Joint Program in Nuclear Medicine

Lung Uptake of Gallium in ARDS

James P. Strain, MD
David E. Drum, MD PhD

December 14, 1999

Presentation

A 49 year-old, diabetic male was admitted 10 days prior to the scan for debridement of his right foot ulcer. Following the procedure the patient had persistent fevers, leukocytosis and worsening respiratory function. A gallium scan was requested to localize a source of infection.

Imaging Technique

Forty-eight hours following the administration of 6 mCi gallium citrate whole body planar images were obtained. Delayed images were not possible due to the patient's demise.

Imaging Findings

Differential Diagnosis

Diagnosis

Acute Respiratory Distress Syndrome (ARDS)

Discussion

A catastrophic acute lung injury that affects more than 150,000 patients a year, Acute Respiratory Distress Syndrome (ARDS) is a syndrome of inflammation and increased pulmonary alveolar permeability associated with a constellation of clinical, radiologic and physiologic abnormalities. The functional lung injury is identified histologically as diffuse damage to the alveolar-capillary unit. Disruption of the endothelial barrier in the pulmonary alveolocapillary membrane leads to non-cardiogenic pulmonary edema through increased vascular permeability. Gas exchange and mechanical properties of the lung are impaired as fluid fills the alveoli. When functional lung injury is severe, the patient clinically manifests ARDS.

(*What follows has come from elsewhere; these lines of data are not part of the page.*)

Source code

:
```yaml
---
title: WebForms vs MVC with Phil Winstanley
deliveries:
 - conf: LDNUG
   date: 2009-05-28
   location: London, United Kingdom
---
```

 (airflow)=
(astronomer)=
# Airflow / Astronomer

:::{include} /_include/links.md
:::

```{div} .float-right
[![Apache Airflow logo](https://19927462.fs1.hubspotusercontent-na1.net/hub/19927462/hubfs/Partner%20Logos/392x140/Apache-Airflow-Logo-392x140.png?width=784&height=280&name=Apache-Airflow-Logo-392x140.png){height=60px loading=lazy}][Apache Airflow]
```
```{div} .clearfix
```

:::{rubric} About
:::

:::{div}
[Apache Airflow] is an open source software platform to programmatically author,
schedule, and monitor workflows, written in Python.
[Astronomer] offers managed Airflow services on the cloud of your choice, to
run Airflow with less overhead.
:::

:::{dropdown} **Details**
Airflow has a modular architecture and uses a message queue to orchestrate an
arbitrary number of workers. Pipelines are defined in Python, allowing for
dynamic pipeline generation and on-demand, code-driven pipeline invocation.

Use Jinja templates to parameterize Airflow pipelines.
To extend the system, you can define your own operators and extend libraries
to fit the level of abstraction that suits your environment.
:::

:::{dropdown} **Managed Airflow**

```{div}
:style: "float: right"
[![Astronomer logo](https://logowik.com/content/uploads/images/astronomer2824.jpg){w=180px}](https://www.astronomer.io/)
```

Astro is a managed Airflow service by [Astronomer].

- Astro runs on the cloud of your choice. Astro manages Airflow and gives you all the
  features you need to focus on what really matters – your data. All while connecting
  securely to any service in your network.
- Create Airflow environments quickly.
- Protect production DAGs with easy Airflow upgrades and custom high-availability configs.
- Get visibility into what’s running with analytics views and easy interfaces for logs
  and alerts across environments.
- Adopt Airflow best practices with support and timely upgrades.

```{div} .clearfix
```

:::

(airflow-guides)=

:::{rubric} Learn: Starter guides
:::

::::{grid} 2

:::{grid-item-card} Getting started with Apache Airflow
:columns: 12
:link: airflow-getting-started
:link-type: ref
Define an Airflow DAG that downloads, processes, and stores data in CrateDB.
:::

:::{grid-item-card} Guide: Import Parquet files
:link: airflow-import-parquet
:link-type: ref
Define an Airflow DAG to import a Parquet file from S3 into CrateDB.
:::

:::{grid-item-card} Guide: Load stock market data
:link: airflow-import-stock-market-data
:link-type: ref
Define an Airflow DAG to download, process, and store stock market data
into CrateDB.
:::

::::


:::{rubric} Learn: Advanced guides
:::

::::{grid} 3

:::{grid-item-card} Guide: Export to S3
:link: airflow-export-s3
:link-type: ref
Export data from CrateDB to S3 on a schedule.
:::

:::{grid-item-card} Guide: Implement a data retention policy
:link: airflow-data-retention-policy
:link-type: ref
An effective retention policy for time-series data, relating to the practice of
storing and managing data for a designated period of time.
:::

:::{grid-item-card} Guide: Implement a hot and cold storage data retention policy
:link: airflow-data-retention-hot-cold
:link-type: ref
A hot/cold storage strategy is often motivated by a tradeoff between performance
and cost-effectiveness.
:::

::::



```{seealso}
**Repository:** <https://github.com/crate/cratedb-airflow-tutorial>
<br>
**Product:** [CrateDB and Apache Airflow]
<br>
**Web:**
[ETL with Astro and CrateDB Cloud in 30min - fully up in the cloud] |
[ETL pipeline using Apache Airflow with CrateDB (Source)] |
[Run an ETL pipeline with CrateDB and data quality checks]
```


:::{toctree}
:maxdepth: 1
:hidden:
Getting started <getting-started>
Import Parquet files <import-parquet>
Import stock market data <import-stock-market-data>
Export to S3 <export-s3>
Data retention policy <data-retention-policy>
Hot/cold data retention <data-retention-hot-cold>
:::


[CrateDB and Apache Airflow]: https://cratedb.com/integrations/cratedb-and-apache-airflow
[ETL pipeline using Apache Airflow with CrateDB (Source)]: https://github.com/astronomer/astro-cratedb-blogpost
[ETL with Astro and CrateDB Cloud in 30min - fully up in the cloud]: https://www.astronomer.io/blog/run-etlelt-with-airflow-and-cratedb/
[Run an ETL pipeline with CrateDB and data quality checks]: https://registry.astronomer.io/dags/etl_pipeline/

The Consensus Panel Definition of ARDS

In 1994, the American-European Consensus Conference established the defining criteria:

Numerous predisposing factors associated with ARDS are well known. Some etiologies like aspiration or other inhalation injuries act directly. Other causes such as bacterial sepsis or pancreatitis affect the lungs indirectly. In some cases (for example in those patients with gastric aspiration or bacterial sepsis) the risk of ARDS is substantial - up to 30 or 40 percent - and may increase if other associated factors are present. Mortality from ARDS remains above 50 percent and is usually attributed to the underlying predisposing illness, sepsis, or multi-organ failure.

Chest X-ray

In ARDS, bilateral, diffuse pulmonary alveolar opacities usually appear within 24 hours of the first radiographic abnormality. While some investigators have argued that opacity due to ARDS can be distinguish from that of pulmonary edema by a peripheral and non-gravity dependent distribution, these findings have not been uniformly reproducible. The alveolar edema may progress to near total "white-out" of the lungs.

CT

Despite the extensive appearance of the chest opacity by radiograph, CT often reveals patchy areas of infiltrate interspersed with normal-appearing lung. Studies have successfully correlated the extent of lung involvement on CT with the compliance and gas exchange of the lung in the acute and the chronic setting. CT may also reveal complications not detected by the chest film such as pneumothorax, abscess, or empyema.

Gallium Scintigraphy

Although no specific test of acute lung injury and function is available, the integrity of the alveolocapillary membrane can be assessed by measuring the protein content of the alveolar fluid or by measuring the flux of radiolabeled proteins from the blood to the alveolus. Goeneveld et al studied Gallium-67 prospectively in 17 patients as a marker of increased permeability edema to assess the severity and course of ARDS.* Conversely, investigators such as Passamonte strongly believe that interstitial inflammation and repair of pulmonary tissue (and not increased alveolocapillary permeability) are the primary mechanisms of gallium uptake in the lung.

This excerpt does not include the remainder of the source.